Structure of the SEC:

15 U.S.C. § 78d establishes the SEC and lays out its composition. It is a body of five commissioners, appointed by the President by and with the consent of the Senate. That is, the SEC is an independent agency with five department heads. Furthermore, so that the SEC would remain independent and apolitical, Congress requires that no more than three commissioners may be members of the same political party. The SEC is headquartered in Washington D.C., but also has many regional offices, the largest of which is in New York. The SEC also divides its staff into five main divisions: the Division of Corporate Finance, the Division of Investment Management, the Division of Enforcement, the Division of Economic and Risk Analysis, and the Division of Trading and Markets. 

According to their webpage, the Division of Corporate Finance “seeks to ensure that investors are provided with material information in order to make informed investment decisions, both when a company initially offers its securities to the public and on an ongoing basis as it continues to give information to the marketplace.” The Division of Investment Management, according to their webpage, “oversee[s] mutual funds and other investment products and services that investors may use to help them buy a home, send kids to college, or prepare for retirement.” The Division of Enforcement, according to their webpage, “conducts investigations into possible violations of the federal securities laws, and prosecutes the Commission's civil suits in the federal courts as well as its administrative proceedings.” The Division of Economic and Risk Analysis, per their webpage, “integrate[s] financial economics and rigorous data analytics into the core mission of the SEC,” and “is involved across the entire range of SEC activities, including policy-making, rule-making, enforcement, and examination.” According to their webpage, the Division of Trading and Markets “regulates the major securities market participants, including broker-dealers, self-regulatory organizations (such as stock exchanges, FINRA, and clearing agencies), and transfer agents.”


Overall, the SEC engages in rulemaking and adjudications to create and enforce its regulations.

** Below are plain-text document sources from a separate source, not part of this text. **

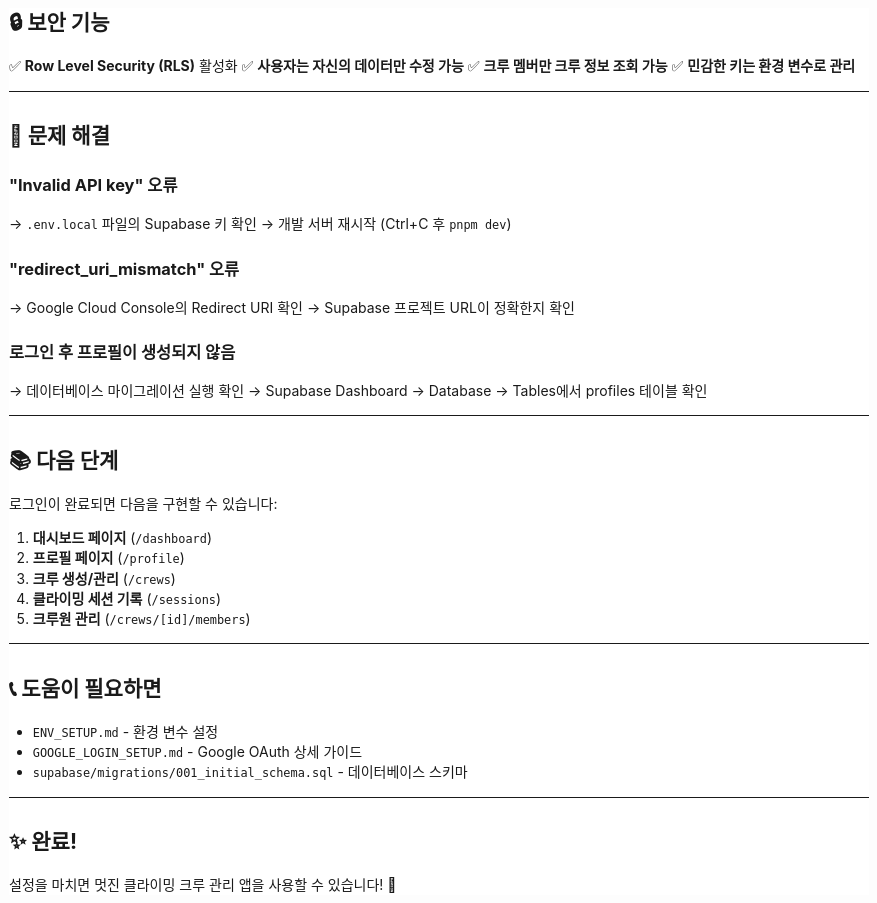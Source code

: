 
## 🔒 보안 기능

✅ **Row Level Security (RLS)** 활성화
✅ **사용자는 자신의 데이터만 수정 가능**
✅ **크루 멤버만 크루 정보 조회 가능**
✅ **민감한 키는 환경 변수로 관리**

---

## 🐛 문제 해결

### "Invalid API key" 오류

→ `.env.local` 파일의 Supabase 키 확인
→ 개발 서버 재시작 (Ctrl+C 후 `pnpm dev`)

### "redirect_uri_mismatch" 오류

→ Google Cloud Console의 Redirect URI 확인
→ Supabase 프로젝트 URL이 정확한지 확인

### 로그인 후 프로필이 생성되지 않음

→ 데이터베이스 마이그레이션 실행 확인
→ Supabase Dashboard → Database → Tables에서 profiles 테이블 확인

---

## 📚 다음 단계

로그인이 완료되면 다음을 구현할 수 있습니다:

1. **대시보드 페이지** (`/dashboard`)
2. **프로필 페이지** (`/profile`)
3. **크루 생성/관리** (`/crews`)
4. **클라이밍 세션 기록** (`/sessions`)
5. **크루원 관리** (`/crews/[id]/members`)

---

## 📞 도움이 필요하면

- `ENV_SETUP.md` - 환경 변수 설정
- `GOOGLE_LOGIN_SETUP.md` - Google OAuth 상세 가이드
- `supabase/migrations/001_initial_schema.sql` - 데이터베이스 스키마

---

## ✨ 완료!

설정을 마치면 멋진 클라이밍 크루 관리 앱을 사용할 수 있습니다! 🎉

SEC regulations seek to further clarify or supplement the statutes which Congress tasked it with administering, namely the Securities Act of 1933, the Securities and Exchange Act of 1934, the Investment Company Act of 1940, the Investment Advisers Act of 1940, the Williams Act of 1968, and the Sarbanes-Oxley Act of 2002. The SEC rulemaking process usually begins with a rule proposal, public comment on the rule, and then publication and finality. Rule 10b–5, which creates a private cause of action for securities fraud, and the SEC gun-jumping rules are some of the most relied on SEC regulations by regulated entities and litigators. For certain causes of action, the SEC may also serve as an administrative adjudicatory body, and administrative law judges conduct hearings, find facts, and issue initial decisions. The SEC also has an appellate body. Opinions by the SEC appellate bodies may be appealable to federal circuit courts of appeal, however.